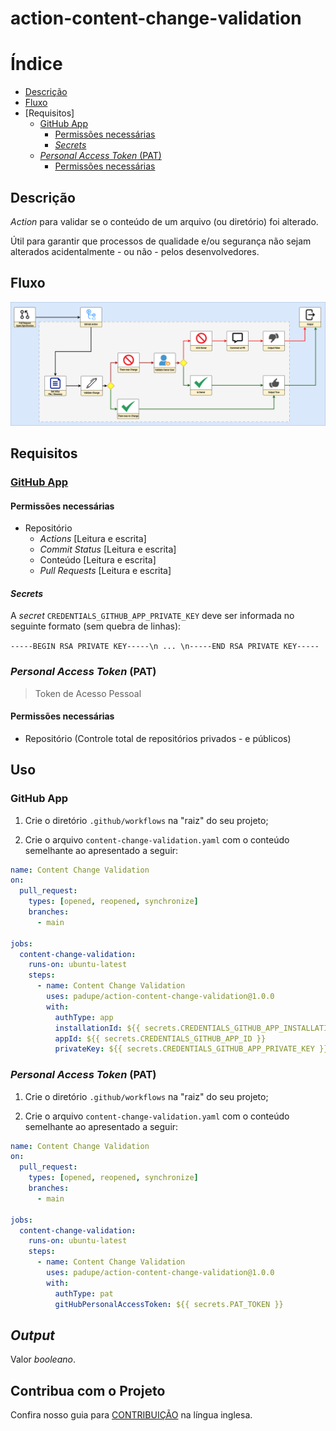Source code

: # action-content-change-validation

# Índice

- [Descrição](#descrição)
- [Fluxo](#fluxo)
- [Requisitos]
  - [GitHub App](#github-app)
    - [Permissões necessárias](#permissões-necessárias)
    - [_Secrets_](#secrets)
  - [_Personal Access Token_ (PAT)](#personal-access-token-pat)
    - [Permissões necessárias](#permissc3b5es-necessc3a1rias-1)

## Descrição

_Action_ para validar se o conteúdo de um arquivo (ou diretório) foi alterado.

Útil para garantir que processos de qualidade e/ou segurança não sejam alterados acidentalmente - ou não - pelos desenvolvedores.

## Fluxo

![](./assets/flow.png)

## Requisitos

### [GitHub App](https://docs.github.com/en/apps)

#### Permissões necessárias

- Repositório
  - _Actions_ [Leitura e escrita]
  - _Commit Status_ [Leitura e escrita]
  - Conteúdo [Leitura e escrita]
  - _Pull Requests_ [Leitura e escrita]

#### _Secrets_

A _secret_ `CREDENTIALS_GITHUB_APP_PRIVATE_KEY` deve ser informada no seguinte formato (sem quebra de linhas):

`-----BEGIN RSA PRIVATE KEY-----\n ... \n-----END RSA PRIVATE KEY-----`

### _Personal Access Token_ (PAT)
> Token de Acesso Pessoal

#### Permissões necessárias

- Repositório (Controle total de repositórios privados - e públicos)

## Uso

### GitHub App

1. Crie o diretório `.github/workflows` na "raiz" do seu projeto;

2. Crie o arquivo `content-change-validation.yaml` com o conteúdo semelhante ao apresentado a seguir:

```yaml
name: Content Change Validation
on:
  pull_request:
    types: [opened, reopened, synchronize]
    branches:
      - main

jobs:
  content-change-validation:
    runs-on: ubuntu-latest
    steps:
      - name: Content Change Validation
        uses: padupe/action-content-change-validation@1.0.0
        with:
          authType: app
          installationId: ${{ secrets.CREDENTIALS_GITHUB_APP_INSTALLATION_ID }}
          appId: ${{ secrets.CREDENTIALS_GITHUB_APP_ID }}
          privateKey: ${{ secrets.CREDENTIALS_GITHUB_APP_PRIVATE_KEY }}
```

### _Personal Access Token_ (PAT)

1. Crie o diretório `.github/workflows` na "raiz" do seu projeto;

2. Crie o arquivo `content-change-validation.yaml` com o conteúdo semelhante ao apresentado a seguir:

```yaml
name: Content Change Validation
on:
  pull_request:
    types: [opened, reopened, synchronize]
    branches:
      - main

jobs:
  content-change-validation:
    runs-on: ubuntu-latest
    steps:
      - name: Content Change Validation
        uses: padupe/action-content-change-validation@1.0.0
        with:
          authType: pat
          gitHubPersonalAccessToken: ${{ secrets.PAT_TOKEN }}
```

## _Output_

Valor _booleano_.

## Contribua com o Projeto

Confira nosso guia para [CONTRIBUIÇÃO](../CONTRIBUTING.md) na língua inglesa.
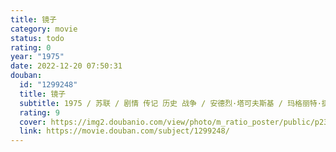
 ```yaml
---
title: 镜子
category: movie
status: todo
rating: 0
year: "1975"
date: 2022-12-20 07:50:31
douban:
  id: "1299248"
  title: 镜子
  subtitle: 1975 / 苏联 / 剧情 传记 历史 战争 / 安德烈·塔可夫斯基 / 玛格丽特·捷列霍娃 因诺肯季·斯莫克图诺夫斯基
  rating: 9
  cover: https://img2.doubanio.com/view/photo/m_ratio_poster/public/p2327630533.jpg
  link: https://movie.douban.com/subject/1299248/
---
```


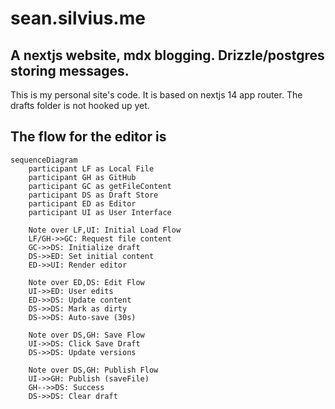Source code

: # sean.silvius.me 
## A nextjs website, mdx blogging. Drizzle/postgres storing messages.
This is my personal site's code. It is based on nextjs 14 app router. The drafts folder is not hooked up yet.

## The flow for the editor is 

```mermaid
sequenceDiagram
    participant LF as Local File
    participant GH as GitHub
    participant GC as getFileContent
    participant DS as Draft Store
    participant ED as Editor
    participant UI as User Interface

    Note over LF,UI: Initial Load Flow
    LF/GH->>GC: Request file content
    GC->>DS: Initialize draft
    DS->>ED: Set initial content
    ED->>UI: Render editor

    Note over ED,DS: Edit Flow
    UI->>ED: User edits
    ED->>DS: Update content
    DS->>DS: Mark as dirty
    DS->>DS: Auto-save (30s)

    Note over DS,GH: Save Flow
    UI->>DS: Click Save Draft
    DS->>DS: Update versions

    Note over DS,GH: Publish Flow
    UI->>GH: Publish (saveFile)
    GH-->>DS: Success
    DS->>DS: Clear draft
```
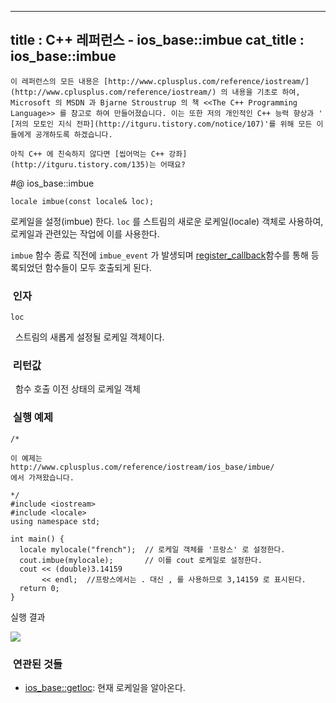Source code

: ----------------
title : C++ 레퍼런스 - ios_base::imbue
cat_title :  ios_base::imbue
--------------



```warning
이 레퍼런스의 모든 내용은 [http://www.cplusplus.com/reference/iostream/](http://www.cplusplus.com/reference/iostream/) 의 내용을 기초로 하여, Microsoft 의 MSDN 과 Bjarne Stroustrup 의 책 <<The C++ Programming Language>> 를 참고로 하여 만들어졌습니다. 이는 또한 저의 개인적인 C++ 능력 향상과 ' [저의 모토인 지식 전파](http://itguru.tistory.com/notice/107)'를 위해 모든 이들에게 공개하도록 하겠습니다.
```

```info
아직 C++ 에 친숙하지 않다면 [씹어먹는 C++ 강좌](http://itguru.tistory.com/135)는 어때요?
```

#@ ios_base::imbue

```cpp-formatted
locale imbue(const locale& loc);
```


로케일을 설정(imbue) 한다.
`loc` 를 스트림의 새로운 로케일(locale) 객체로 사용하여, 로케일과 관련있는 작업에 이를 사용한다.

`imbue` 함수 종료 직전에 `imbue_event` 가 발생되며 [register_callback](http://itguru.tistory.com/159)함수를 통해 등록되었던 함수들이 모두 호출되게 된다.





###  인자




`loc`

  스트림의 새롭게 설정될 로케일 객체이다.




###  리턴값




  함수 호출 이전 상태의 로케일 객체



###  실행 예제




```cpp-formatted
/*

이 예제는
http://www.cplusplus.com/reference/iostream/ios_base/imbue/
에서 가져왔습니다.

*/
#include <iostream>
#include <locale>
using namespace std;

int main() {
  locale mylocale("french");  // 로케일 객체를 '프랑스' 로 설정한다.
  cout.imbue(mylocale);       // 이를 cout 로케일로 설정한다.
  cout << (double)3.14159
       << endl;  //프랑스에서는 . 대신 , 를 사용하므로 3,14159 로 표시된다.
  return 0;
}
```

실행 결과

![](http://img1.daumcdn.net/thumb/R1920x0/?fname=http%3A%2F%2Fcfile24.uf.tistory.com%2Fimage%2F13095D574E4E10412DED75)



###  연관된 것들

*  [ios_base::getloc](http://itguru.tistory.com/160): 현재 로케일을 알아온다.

## How to complete this task:
If a line in the data holds the word "reference", count it, then state the total alone.

## Answer to this task:
2